Heart failure (HF) is a major public health problem associated with significant mortality and morbidity, especially for those over age 65. Worldwide, more than 23 million adults ages 25 and older have HF. One in nine deaths in 2009 included HF as a contributing cause.

The American Heart Association/American College of Cardiology guidelines define HR as "a complex clinical syndrome that can result from any structural or functional cardiac disorder that impairs the ability of the ventricle to fill or eject blood." The guidelines emphasize that "it is largely a clinical diagnosis that is based on a careful history and physical examination."

About half of people who develop HF die within five years of diagnosis. HF costs the United States an estimated $30.7 billion each year, including the cost of healthcare services, medications to treat HF, and missed days of work.
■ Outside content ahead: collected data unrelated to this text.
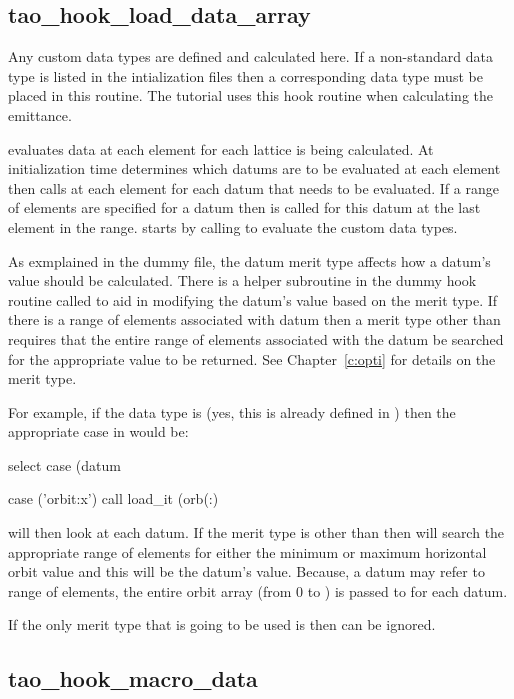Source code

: \subsection{tao\_hook\_load\_data\_array}

Any custom data types are defined and calculated here. If a non-standard data
type is listed in the intialization files then a corresponding data type must
be placed in this routine. The tutorial uses this hook routine when
calculating the emittance. 

\tao evaluates data at each element for each lattice is being calculated. At
initialization time \tao determines which datums are to be evaluated at each
element then calls  at each element for each datum that
needs to be evaluated. If a range of elements are specified for a datum then
 is called for this datum at the last element in the
range.  starts by calling 
to evaluate the custom data types. 

As exmplained in the dummy file, the datum merit type
affects how a datum's value should be calculated. There is a helper subroutine
in the dummy hook routine called  to aid in modifying the datum's value based on the
merit type. If there is a range of elements associated with datum then a merit
type other than  requires that the entire range of elements
associated with the datum be searched for the appropriate value to be returned.
See Chapter~\ref{c:opti} for details on the merit type. 

For example, if the data type is  (yes, this is already defined in
\tao) then the appropriate case in  would be:
\begin{example}
select case (datum%

case ('orbit:x')
  call load_it (orb(:)%
\end{example}
 will then look at each datum. If the merit type is other than
 then  will search the appropriate range of elements for
either the minimum or maximum horizontal orbit value and this will be the
datum's value. Because, a datum may refer to range of elements, the entire orbit
array (from 0 to ) is passed to  for each  datum.

If the only merit type that is going to be used is  then 
can be ignored.

\subsection{tao\_hook\_macro\_data}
It is projected that the prevalence of HF will increase by 46 percent from 2012 to 2030.

HF with preserved ejection fraction is the fastest-growing form of HF and is nearly exclusively found in older patients — particularly women in whom 90 percent of new HF cases are HF with a preserved ejection fraction (HFpEF). The primary symptom of those with HFpEF is extreme intolerance to exercise, which dramatically affects quality of life.

Most studies have examined the mechanisms of exercise intolerance in HF by measuring hemodynamic and metabolic responses during peak aerobic exercise. However, the time course of the change in pulmonary oxygen uptake (pulmVO2) in the recovery period after exercise also provides important clinical and prognostic information.

A recent study provides new insight into the different forms of HF by comparing leg blood flow, oxygen extraction and oxygen uptake (VO2) after constant load sub-maximal unilateral knee extension (ULKE) exercise in patients with HF who had reduced ejection fraction (HFrEF) compared to those with preserved ejection fraction (HFpEF).

Researchers at the University of Texas at Arlington's College of Nursing and Health Innovation included 10 older (68±10yrs) HF patients with either dilated hearts not pumping blood well or stiff hearts unable to relax properly after exercising. Patients were recruited from the Alberta Heart Failure Etiology and Analysis Study. All patients were clinically stable (NYHA class I and II) with no medication change in the past three months.

Usually, measuring blood flow and oxygen extraction is tedious and invasive process. However, this team of researchers developed a technique using magnetic resonance imaging (MRI) technology to determine off-kinetics (mean response times, MRT) for leg VO2 and its determinants.Study participants performed an incremental exercise test (50 knee extensions/minute) using this custom designed MRI compatible ULKE exercise device.

Study results showed that leg blood flow and oxygen uptake recovery took longer in the patients with dilated hearts. This was the first investigation to simultaneously measure and compare muscle blood flow, oxygen extraction and VO2 kinetics in the rest-recovery period after sub-maximal ULKE exercise in HFrEF and HFpEF patients — an important breakthrough in distinguishing between different types of HF and identifying different pathologies.

Implications of these study results include targeting new therapies to increase blood flow, improving exercise tolerance and developing more effective exercise rehabilitation for HF patients.